Priorities are skewed, and it’s not entirely the fault of college athletes and their negligent professors, even though they’re contributing to it. People pay for football tickets more than tickets to their kids’ orchestra performance. The quarterback is more popular than the valedictorian. There’s no Olympic Games for all the academics around the world, and if there were, it’d be hard pressed to actually find an audience. It’s unfair to put the blame fully on dumb jocks and corrupt teachers when they both live in a society that values physical prowess over intellectual ability in most instances.
I don’t want to discredit athletes. That last paragraph may make me come across as someone who sees no value in athletic ability at all, but that is not the case. Athletics are difficult and utterly time consuming, and they require a level of endurance and hand-eye coordination that I can only dream of having. A dedicated athlete is probably no less committed than a dedicated academic, and there’s no rule saying that those are mutually exclusive or that one is inherently better than the other.
Being good at basketball — at least to me — is just as impressive as being good at painting, or ballet, or chemistry. I’d rather a young person be deeply interested in the sport of their choosing than not be interested in anything of substance at all. The problem arises, though, when you put that into context along with everything else. In context, we are in a society that overvalues that particular ability to the detriment of others. It’s a society that defunds art and music classes and then goes on to score relatively low on academic readiness exams. It’s a society that often presents art and academia as something only attainable to rich private school kids or the rare poor public school genius who has what it takes to “get out,” leaving sports the only viable option for the more average ones. It’s a society that says it doesn’t matter that your reading level is two years below what it should be as long as you can prove your value to us some other way — that ignorance isn’t something to fight against, but something to ignore and make up for in other areas.
Valuing athletics to such a disproportionate degree does nothing to help anyone. Yes, sports bring in the money, but social capital clearly wasn’t on the minds of any administrator favoring unqualified athletes. It makes professors compromise their own academic integrity, and delegitimizes higher education in general. A degree doesn’t matter when it demands only the bare minimum from you, and it discredits all the other students who actually earned it — especially the athletes who managed to be good at sports and still write a literate essay.
Not only does it perpetuate the “dumb jock” stereotype, it actively encourages it by telling young athletes that good things are just going to be handed to them because they’re entitled to have them based solely on athletic merit. Athletes go to college to get an education, and that’s not what they’re receiving based on this “secret” policy bent on filling up stadiums and nothing else.
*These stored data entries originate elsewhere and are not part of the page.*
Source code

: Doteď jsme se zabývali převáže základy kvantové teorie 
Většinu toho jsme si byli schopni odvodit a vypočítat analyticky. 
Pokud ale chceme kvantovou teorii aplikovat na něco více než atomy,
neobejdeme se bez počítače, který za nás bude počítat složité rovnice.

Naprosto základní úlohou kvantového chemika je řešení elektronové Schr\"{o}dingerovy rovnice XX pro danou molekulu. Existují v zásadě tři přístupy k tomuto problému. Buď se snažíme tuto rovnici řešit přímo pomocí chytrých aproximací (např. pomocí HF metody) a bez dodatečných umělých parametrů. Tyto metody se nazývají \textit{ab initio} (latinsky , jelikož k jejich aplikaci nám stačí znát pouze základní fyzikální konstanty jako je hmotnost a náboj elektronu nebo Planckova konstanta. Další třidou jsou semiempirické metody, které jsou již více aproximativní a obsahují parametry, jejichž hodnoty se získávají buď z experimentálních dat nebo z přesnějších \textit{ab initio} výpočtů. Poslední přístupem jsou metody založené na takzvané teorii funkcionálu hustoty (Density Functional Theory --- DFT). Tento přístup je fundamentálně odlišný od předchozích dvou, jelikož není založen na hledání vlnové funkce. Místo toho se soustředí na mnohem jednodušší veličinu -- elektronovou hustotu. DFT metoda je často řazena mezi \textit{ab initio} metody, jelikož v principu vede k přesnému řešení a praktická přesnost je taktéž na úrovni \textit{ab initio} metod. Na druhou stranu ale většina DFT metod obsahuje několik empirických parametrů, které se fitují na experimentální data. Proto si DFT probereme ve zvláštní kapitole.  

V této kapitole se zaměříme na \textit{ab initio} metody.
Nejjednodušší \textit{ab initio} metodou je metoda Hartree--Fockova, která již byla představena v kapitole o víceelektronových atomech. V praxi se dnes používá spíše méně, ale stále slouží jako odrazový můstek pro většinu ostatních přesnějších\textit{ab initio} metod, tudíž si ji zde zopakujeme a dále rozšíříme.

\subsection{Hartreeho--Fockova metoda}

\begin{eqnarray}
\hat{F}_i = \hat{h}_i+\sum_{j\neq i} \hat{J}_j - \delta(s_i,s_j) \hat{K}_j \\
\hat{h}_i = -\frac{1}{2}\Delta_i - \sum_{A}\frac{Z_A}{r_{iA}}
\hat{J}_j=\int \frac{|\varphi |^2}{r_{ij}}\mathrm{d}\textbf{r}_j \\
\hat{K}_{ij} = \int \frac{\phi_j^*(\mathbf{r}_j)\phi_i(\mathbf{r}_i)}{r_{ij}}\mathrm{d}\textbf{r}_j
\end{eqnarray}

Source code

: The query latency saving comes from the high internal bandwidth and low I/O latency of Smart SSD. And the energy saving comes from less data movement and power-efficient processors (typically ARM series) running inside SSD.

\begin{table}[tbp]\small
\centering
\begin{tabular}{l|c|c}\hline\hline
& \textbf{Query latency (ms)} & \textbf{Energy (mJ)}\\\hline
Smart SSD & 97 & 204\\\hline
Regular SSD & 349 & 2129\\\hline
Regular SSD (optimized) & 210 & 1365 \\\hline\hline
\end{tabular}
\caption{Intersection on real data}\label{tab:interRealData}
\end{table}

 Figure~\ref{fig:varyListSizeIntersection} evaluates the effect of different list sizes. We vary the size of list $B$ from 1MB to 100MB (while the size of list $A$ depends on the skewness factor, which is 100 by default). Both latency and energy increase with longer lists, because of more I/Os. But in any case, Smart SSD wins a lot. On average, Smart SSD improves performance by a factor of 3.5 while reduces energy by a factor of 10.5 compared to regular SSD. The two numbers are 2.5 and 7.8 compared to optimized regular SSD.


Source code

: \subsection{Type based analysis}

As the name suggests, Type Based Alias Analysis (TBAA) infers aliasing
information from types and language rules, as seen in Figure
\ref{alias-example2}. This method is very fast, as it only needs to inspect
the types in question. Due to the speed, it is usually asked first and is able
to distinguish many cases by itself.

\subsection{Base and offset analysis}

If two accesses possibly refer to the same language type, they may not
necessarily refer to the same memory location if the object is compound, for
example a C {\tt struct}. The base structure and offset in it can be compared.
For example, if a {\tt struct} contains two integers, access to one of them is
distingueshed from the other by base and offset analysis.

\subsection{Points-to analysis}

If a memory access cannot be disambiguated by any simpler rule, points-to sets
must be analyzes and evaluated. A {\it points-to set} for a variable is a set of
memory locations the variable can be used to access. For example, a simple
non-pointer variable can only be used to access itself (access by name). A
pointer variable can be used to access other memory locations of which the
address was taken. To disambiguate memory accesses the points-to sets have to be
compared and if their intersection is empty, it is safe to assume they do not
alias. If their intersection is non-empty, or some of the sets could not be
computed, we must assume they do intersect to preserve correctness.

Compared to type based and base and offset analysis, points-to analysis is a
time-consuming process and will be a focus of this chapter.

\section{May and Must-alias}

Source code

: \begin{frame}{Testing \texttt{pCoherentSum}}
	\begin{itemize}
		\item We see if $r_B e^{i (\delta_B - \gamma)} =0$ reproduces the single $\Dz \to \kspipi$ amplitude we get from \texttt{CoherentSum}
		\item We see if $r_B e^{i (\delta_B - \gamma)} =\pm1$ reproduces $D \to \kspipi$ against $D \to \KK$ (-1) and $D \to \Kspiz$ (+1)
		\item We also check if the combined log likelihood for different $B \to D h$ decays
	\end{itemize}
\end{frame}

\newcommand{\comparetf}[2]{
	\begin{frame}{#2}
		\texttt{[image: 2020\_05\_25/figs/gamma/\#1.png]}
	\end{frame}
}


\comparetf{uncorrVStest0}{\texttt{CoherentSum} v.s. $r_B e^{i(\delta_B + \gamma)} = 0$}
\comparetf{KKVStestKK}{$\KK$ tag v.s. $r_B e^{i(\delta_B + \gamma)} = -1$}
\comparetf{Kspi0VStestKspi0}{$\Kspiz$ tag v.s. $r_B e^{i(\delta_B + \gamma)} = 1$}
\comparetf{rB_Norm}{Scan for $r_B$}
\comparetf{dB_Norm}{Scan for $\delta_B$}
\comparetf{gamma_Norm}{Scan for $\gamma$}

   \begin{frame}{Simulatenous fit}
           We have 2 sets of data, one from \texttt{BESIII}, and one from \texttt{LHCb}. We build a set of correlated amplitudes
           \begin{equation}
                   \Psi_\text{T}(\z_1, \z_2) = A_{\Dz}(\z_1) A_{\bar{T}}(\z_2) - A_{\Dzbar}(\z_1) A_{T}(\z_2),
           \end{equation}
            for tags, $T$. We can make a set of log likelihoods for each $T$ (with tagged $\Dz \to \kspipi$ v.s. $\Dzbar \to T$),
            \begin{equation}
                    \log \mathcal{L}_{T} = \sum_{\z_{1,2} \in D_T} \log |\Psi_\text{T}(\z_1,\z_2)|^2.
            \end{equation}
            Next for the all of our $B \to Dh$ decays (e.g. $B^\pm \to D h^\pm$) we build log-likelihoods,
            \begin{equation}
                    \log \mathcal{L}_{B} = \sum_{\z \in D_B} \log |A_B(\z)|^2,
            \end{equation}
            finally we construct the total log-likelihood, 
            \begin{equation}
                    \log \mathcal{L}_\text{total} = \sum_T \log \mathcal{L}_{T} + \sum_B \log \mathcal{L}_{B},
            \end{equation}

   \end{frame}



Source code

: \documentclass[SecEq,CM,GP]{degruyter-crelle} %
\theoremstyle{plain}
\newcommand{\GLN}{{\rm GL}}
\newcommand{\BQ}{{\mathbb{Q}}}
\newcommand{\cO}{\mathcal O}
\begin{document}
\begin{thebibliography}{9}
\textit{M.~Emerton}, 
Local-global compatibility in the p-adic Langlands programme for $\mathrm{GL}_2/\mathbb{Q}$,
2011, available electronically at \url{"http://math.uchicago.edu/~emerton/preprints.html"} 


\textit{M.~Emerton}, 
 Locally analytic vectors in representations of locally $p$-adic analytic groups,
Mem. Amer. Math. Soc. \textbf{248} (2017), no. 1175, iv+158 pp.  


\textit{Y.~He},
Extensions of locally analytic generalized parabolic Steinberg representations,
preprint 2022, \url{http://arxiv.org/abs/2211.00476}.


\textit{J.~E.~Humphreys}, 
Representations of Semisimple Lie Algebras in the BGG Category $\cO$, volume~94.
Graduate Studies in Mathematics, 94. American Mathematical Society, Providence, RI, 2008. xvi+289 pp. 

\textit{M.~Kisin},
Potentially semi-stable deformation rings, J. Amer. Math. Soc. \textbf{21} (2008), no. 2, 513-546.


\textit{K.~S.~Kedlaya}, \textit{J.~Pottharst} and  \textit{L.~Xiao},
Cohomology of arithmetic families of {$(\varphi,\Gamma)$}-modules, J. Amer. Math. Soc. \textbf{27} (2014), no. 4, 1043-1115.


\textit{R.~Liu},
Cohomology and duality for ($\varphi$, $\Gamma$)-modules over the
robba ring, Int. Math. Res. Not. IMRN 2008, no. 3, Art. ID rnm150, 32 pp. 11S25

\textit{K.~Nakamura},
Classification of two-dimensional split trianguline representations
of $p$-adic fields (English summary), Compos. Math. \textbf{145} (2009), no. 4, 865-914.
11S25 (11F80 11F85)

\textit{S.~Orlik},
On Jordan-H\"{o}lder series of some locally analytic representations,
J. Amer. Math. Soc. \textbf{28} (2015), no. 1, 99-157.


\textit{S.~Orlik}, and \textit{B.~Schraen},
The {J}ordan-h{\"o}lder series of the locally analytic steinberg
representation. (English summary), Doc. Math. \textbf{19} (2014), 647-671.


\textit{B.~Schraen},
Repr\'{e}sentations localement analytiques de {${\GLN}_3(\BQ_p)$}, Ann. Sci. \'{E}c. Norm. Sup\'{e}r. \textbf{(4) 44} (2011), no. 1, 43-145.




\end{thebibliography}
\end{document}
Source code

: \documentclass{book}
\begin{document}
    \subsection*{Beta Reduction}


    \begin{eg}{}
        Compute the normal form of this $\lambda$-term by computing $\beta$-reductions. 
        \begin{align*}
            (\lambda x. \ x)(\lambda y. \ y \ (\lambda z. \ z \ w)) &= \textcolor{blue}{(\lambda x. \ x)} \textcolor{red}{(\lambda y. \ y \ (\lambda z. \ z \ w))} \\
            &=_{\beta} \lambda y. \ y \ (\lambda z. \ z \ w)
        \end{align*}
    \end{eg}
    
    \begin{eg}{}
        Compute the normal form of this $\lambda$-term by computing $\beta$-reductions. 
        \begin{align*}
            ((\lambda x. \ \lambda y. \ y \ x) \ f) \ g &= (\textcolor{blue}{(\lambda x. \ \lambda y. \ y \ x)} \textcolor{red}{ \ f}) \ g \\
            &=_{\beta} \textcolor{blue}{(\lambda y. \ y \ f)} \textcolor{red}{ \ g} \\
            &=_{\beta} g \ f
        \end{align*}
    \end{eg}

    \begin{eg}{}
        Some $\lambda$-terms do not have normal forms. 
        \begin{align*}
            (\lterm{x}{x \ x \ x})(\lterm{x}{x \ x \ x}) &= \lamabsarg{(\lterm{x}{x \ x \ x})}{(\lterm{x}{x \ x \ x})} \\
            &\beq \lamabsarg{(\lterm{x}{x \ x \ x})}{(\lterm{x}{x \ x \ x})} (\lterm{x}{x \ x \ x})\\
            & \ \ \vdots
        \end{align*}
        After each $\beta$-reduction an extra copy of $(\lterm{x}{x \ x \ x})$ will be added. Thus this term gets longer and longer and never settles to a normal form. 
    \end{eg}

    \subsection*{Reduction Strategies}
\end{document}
It gets worse once you realize that the same universities tend to stop caring about their much-favored athletes if they find themselves unable to play the game anymore, whether through injury or any other circumstance. That probably hangs a lot of people out to dry when they spent all their time and made most of their connections by doing one thing they can’t do anymore. You’d think that being treated like a pretty yet disposable pawn to the detriment of one’s peers, teachers, and personal integrity would make people more uncomfortable. But I’m not going to hold my breath for any “Confessions of a College QB” pieces in the NYTimes.